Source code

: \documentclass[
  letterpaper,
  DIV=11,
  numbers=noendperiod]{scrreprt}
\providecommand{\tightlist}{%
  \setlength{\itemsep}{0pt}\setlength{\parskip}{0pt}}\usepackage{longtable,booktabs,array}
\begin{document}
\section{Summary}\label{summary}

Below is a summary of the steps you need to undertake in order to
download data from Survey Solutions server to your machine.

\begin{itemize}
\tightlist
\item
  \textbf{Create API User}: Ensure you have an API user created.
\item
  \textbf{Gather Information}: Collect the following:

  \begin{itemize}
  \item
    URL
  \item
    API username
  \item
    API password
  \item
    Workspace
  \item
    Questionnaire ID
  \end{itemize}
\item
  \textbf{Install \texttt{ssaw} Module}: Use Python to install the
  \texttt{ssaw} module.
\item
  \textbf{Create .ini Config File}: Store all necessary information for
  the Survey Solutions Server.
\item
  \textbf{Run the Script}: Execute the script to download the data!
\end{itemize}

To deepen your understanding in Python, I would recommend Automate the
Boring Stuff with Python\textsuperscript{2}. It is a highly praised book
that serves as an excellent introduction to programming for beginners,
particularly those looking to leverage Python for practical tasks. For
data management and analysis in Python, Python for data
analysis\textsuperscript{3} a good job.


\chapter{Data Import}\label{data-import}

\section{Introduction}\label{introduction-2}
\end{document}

**Activity:** Which of the lines in the data hold the string "section"? Report each of them by copying it.

**Answer below:**
\section{Summary}\label{summary}
\section{Introduction}\label{introduction-2}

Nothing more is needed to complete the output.